The bacterium *Mycobacterium tuberculosis* (Mtb), the etiologic agent of tuberculosis (TB), is a global health problem that infects one-third of the world’s population (1). In 2014, 9.6 million people fell ill with TB, and 1.5 million died. Worldwide, TB ranks with HIV/AIDS as one of the greatest killers caused by a single infectious agent, and it is a major cause of mortality in HIV-positive people, accounting for one-quarter of all HIV-related deaths (1). The current standard of care for TB recommended by the World Health Organization is a multidrug regimen lasting 6–8 mo. This lengthy treatment is complicated by toxicities and poor compliance, which in turn, leads to drug resistance and disease relapse. The rise of multidrug-resistant TB further complicates treatment, requiring even longer regimens with second- and third-line drugs that are often more expensive, less effective, and/or more toxic (2, 3). More effective regimens that allow a shorter course of treatment would greatly facilitate monitoring and compliance and counter the emergence of drug resistance (4).

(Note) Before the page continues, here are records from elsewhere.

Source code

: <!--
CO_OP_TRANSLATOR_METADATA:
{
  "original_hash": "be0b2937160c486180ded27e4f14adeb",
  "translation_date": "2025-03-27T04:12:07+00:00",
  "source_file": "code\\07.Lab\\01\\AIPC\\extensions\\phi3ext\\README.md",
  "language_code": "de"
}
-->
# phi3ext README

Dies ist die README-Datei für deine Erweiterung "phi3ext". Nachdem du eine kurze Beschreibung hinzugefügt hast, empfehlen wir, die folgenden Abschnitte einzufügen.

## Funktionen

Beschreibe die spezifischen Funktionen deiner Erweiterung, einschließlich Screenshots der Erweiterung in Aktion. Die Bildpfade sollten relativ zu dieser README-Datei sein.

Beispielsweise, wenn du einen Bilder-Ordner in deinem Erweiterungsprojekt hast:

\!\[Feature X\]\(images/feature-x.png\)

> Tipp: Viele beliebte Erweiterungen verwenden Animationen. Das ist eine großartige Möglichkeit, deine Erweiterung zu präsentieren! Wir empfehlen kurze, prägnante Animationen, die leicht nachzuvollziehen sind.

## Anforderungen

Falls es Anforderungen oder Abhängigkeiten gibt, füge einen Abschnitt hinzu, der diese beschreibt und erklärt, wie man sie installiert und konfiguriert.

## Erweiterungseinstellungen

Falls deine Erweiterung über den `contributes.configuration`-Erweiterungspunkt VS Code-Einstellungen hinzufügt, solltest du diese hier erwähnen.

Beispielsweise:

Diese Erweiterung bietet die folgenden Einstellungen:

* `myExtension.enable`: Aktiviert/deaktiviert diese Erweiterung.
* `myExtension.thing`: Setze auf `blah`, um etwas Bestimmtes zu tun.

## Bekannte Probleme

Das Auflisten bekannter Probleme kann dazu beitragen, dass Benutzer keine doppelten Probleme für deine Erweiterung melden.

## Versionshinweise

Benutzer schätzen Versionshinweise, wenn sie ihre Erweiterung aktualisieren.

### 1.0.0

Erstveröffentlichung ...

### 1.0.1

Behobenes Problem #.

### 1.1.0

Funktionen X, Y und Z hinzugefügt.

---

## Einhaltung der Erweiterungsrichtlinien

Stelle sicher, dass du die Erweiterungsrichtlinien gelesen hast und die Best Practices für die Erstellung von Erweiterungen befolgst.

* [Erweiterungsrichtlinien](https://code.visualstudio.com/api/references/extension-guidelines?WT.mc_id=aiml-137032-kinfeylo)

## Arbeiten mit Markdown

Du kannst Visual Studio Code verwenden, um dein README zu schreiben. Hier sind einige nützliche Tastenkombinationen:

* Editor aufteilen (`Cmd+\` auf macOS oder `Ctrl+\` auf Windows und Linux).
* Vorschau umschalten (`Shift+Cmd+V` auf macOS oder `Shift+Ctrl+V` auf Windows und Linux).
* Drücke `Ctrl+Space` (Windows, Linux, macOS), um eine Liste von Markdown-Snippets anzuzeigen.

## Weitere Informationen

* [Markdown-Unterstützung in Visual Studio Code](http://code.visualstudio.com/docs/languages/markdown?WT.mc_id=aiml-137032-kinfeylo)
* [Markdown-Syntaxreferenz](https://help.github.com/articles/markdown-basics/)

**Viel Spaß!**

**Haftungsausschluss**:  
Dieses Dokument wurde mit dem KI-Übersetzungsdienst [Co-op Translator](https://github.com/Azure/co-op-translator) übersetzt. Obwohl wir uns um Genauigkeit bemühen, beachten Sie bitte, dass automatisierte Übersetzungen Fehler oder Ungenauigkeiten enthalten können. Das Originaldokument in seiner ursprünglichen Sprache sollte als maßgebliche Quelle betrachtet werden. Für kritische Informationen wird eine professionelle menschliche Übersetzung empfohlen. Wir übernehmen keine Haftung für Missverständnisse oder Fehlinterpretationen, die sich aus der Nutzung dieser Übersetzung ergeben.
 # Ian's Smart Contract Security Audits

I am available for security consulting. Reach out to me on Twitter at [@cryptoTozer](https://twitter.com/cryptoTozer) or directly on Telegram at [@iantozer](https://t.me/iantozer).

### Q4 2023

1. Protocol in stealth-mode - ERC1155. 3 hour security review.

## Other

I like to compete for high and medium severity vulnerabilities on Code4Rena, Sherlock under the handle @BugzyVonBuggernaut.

The current standard regimen for treatment of TB has evolved through a gradual stepwise process over several decades rather than by a systematic combinatorial analysis of a wide range of potential drug combinations. The first effective TB drug, streptomycin (STR), was introduced in 1944, but used as monotherapy, resistance to it developed readily. Combination therapy with additional drugs, such as isoniazid (INH), *para*-aminosalicylic acid (PAS), and ethambutol (EMB), reduced the problem of drug resistance, but lengthy treatments of 18–24 mo were required. In the 1970s, the addition of rifampicin (RIF) to the regimen of STR, INH, and EMB allowed a shortening of treatment to 9–12 mo. In the 1980s, it was found that replacing STR with pyrazinamide (PZA) yielded more rapid sterilization, allowing a shortening of treatment to 6–8 mo (5). Although a significant focus of current TB treatment research is the development of new TB drugs (4, 6), major hurdles are the identification and optimization of drug combinations and dosing regimens using the arsenal of known TB drugs. Such optimization holds promise for additional reductions in duration of treatment.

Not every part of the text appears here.